The Fine Art of Love is a 2005 erotic drama film directed by John Irvin. The film, starring Jacqueline Bisset, Hannah Taylor-Gordon and Mary Nighy, is based on Mine-Haha, or On the Bodily Education of Young Girls by the German playwright Frank Wedekind. It received its premiere at the 2005 Venice Film Festival.

==Plot==
Thuringia, Germany, in the early 20th century. A group of young girls are brought up in a college amid dark forests and gloomy dull lakes. Young Hidalla and her friends Irene, Vera, Blanka, Melusine and Rain are brought up in an isolated world: the girls know nothing about life beyond the college's high walls. They play near a beautiful waterfall and are ordered not to make contact with the servants, who are categorized as inferior people and wear masks to cover their faces. The girls are instructed in dance and music. Years later, Irene and Hidalla embark on a romantic relationship and are caught kissing in the school grounds by the servants. Vera begins to think that she is descended from royalty and attempts to unravel her origins, but finds that she was wrong. The six girls attempt to escape from the school but are confronted by guard dogs that attack and kill Melusine.

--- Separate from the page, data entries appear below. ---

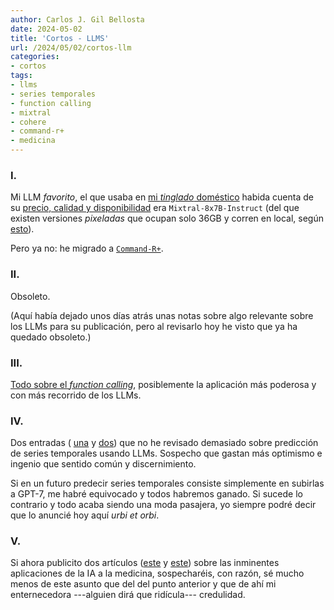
 ```yaml
---
author: Carlos J. Gil Bellosta
date: 2024-05-02
title: 'Cortos - LLMS'
url: /2024/05/02/cortos-llm
categories:
- cortos
tags:
- llms
- series temporales
- function calling
- mixtral
- cohere
- command-r+
- medicina
---
```


### I.

Mi LLM _favorito_, el que usaba en [mi _tinglado_ doméstico](/2024/02/06/llms-pocket-obsidian/) habida cuenta de su [precio, calidad y disponibilidad](https://artificialanalysis.ai/models/mixtral-8x7b-instruct) era `Mixtral-8x7B-Instruct` (del que existen versiones _pixeladas_ que ocupan solo 36GB y corren en local, según
[esto](https://simonwillison.net/2023/Dec/18/mistral/)).


Pero ya no: he migrado a [`Command-R+`](https://artificialanalysis.ai/models/command-r-plus).

### II.

Obsoleto.

(Aquí había dejado unos días atrás unas notas sobre algo relevante sobre los LLMs para su publicación, pero al revisarlo hoy he visto que ya ha quedado obsoleto.)

### III.

[Todo sobre el _function calling_](https://docs.cohere.com/docs/tool-use),
posiblemente la aplicación más poderosa y con más recorrido de los LLMs.


### IV.

Dos entradas (
[una](https://jrodthoughts.medium.com/google-just-built-a-foundation-model-for-zero-shot-time-series-forecasting-81d8915ca025) y
[dos](https://marginalrevolution.com/marginalrevolution/2024/04/llms-vs-arma-garch.html))
que no he revisado demasiado sobre predicción de series temporales usando LLMs. Sospecho que gastan más optimismo e ingenio que sentido común y discernimiento.

Si en un futuro predecir series temporales consiste simplemente en subirlas a GPT-7, me habré equivocado y todos habremos ganado. Si sucede lo contrario y todo acaba siendo una moda pasajera, yo siempre podré decir que lo anuncié hoy aquí _urbi et orbi_.

### V.

Si ahora publicito dos artículos
([este](https://www.economist.com/leaders/2024/03/27/the-ai-doctor-will-see-youeventually) y
[este](https://www.cnbc.com/2024/03/24/nvidias-ai-ambitions-in-medicine-and-health-care-are-becoming-clear.html))
sobre las inminentes aplicaciones de la IA a la medicina, sospecharéis, con razón, sé mucho menos de este asunto que del del punto anterior y que de ahí mi enternecedora ---alguien dirá que ridícula--- credulidad.




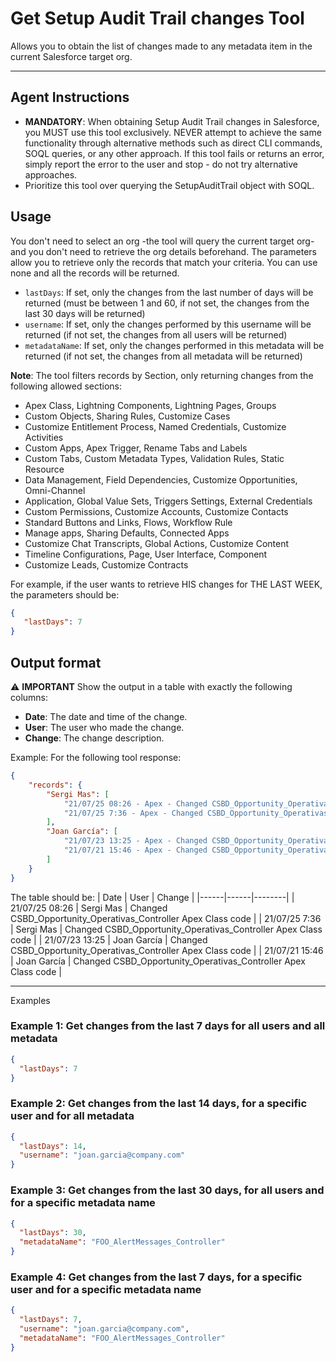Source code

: # Get Setup Audit Trail changes Tool

Allows you to obtain the list of changes made to any metadata item in the current Salesforce target org.

---

## Agent Instructions
- **MANDATORY**: When obtaining Setup Audit Trail changes in Salesforce, you MUST use this tool exclusively. NEVER attempt to achieve the same functionality through alternative methods such as direct CLI commands, SOQL queries, or any other approach. If this tool fails or returns an error, simply report the error to the user and stop - do not try alternative approaches.
- Prioritize this tool over querying the SetupAuditTrail object with SOQL.

## Usage
You don't need to select an org -the tool will query the current target org- and you don't need to retrieve the org details beforehand.
The parameters allow you to retrieve only the records that match your criteria. You can use none and all the records will be returned.
- `lastDays`: If set, only the changes from the last number of days will be returned (must be between 1 and 60, if not set, the changes from the last 30 days will be returned)
- `username`: If set, only the changes performed by this username will be returned (if not set, the changes from all users will be returned)
- `metadataName`: If set, only the changes performed in this metadata will be returned (if not set, the changes from all metadata will be returned)

**Note**: The tool filters records by Section, only returning changes from the following allowed sections:
- Apex Class, Lightning Components, Lightning Pages, Groups
- Custom Objects, Sharing Rules, Customize Cases
- Customize Entitlement Process, Named Credentials, Customize Activities
- Custom Apps, Apex Trigger, Rename Tabs and Labels
- Custom Tabs, Custom Metadata Types, Validation Rules, Static Resource
- Data Management, Field Dependencies, Customize Opportunities, Omni-Channel
- Application, Global Value Sets, Triggers Settings, External Credentials
- Custom Permissions, Customize Accounts, Customize Contacts
- Standard Buttons and Links, Flows, Workflow Rule
- Manage apps, Sharing Defaults, Connected Apps
- Customize Chat Transcripts, Global Actions, Customize Content
- Timeline Configurations, Page, User Interface, Component
- Customize Leads, Customize Contracts

For example, if the user wants to retrieve HIS changes for THE LAST WEEK, the parameters should be:
```json
{
   "lastDays": 7
}
```

## Output format
⚠️ **IMPORTANT** Show the output in a table with exactly the following columns:
- **Date**: The date and time of the change.
- **User**: The user who made the change.
- **Change**: The change description.

Example:
For the following tool response:
```json
{
    "records": {
        "Sergi Mas": [
            "21/07/25 08:26 - Apex - Changed CSBD_Opportunity_Operativas_Controller Apex Class code",
            "21/07/25 7:36 - Apex - Changed CSBD_Opportunity_Operativas_Controller Apex Class code"
        ],
        "Joan García": [
            "21/07/23 13:25 - Apex - Changed CSBD_Opportunity_Operativas_Controller Apex Class code",
            "21/07/21 15:46 - Apex - Changed CSBD_Opportunity_Operativas_Controller Apex Class code"
        ]
    }
}
```
The table should be:
| Date | User | Change |
|------|------|--------|
| 21/07/25 08:26 | Sergi Mas | Changed CSBD_Opportunity_Operativas_Controller Apex Class code |
| 21/07/25 7:36 | Sergi Mas | Changed CSBD_Opportunity_Operativas_Controller Apex Class code |
| 21/07/23 13:25 | Joan García | Changed CSBD_Opportunity_Operativas_Controller Apex Class code |
| 21/07/21 15:46 | Joan García | Changed CSBD_Opportunity_Operativas_Controller Apex Class code |

---

Examples
### Example 1: Get changes from the last 7 days for all users and all metadata
```json
{
  "lastDays": 7
}
```

### Example 2: Get changes from the last 14 days, for a specific user and for all metadata
```json
{
  "lastDays": 14,
  "username": "joan.garcia@company.com"
}
```

### Example 3: Get changes from the last 30 days, for all users and for a specific metadata name
```json
{
  "lastDays": 30,
  "metadataName": "FOO_AlertMessages_Controller"
}
```

### Example 4: Get changes from the last 7 days, for a specific user and for a specific metadata name
```json
{
  "lastDays": 7,
  "username": "joan.garcia@company.com",
  "metadataName": "FOO_AlertMessages_Controller"
}
```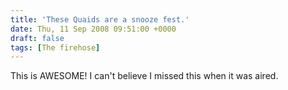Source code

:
 ```yaml
---
title: 'These Quaids are a snooze fest.'
date: Thu, 11 Sep 2008 09:51:00 +0000
draft: false
tags: [The firehose]
---
```


This is AWESOME! I can't believe I missed this when it was aired.
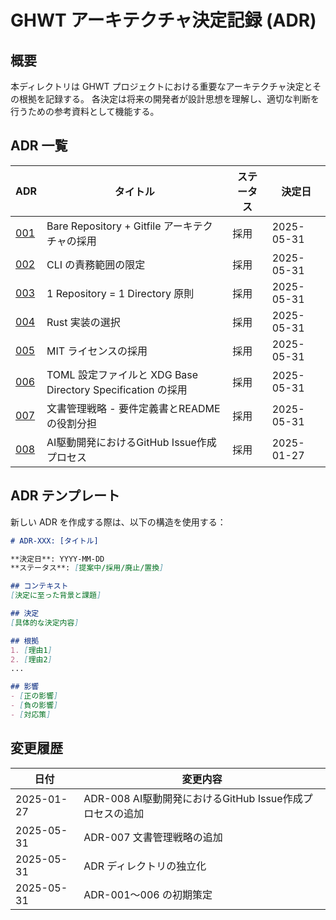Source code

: # GHWT アーキテクチャ決定記録 (ADR)

## 概要

本ディレクトリは GHWT プロジェクトにおける重要なアーキテクチャ決定とその根拠を記録する。
各決定は将来の開発者が設計思想を理解し、適切な判断を行うための参考資料として機能する。

## ADR 一覧

| ADR | タイトル | ステータス | 決定日 |
|-----|----------|------------|--------|
| [001](./001-bare-repository.md) | Bare Repository + Gitfile アーキテクチャの採用 | 採用 | 2025-05-31 |
| [002](./002-cli-scope.md) | CLI の責務範囲の限定 | 採用 | 2025-05-31 |
| [003](./003-directory-principle.md) | 1 Repository = 1 Directory 原則 | 採用 | 2025-05-31 |
| [004](./004-rust-implementation.md) | Rust 実装の選択 | 採用 | 2025-05-31 |
| [005](./005-mit-license.md) | MIT ライセンスの採用 | 採用 | 2025-05-31 |
| [006](./006-toml-config.md) | TOML 設定ファイルと XDG Base Directory Specification の採用 | 採用 | 2025-05-31 |
| [007](./007-documentation-strategy.md) | 文書管理戦略 - 要件定義書とREADMEの役割分担 | 採用 | 2025-05-31 |
| [008](./008-ai-driven-issue-creation.md) | AI駆動開発におけるGitHub Issue作成プロセス | 採用 | 2025-01-27 |

## ADR テンプレート

新しい ADR を作成する際は、以下の構造を使用する：

```markdown
# ADR-XXX: [タイトル]

**決定日**: YYYY-MM-DD  
**ステータス**: [提案中/採用/廃止/置換]  

## コンテキスト
[決定に至った背景と課題]

## 決定
[具体的な決定内容]

## 根拠
1. [理由1]
2. [理由2]
...

## 影響
- [正の影響]
- [負の影響]
- [対応策]
```

## 変更履歴

| 日付 | 変更内容 |
|------|----------|
| 2025-01-27 | ADR-008 AI駆動開発におけるGitHub Issue作成プロセスの追加 |
| 2025-05-31 | ADR-007 文書管理戦略の追加 |
| 2025-05-31 | ADR ディレクトリの独立化 |
| 2025-05-31 | ADR-001〜006 の初期策定 |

The girls are informed that they are going to hold a ballet presentation for a Prince. The best performer will be released from the school. A messenger arrives, ostensibly to check the girls' strength, but in reality she gropes them. Blanka is chosen as prima ballerina, but Irene, feeling Hidalla rightfully deserves the position, reveals to the Headmistress that she is sexually involved with another student, which turns out to be true after she stumbles upon them. After this, Hidalla is chosen as the prima ballerina.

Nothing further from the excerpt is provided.